**What you are asked to do**
Where a line of the material contains the string "foodora", copy that line.

**Data excerpts**
++++

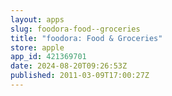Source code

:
 ```yaml
---
layout: apps
slug: foodora-food--groceries
title: "foodora: Food & Groceries"
store: apple
app_id: 421369701
date: 2024-08-20T09:26:53Z
published: 2011-03-09T17:00:27Z
---
```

++++

**Problem solution**
slug: foodora-food--groceries
title: "foodora: Food & Groceries"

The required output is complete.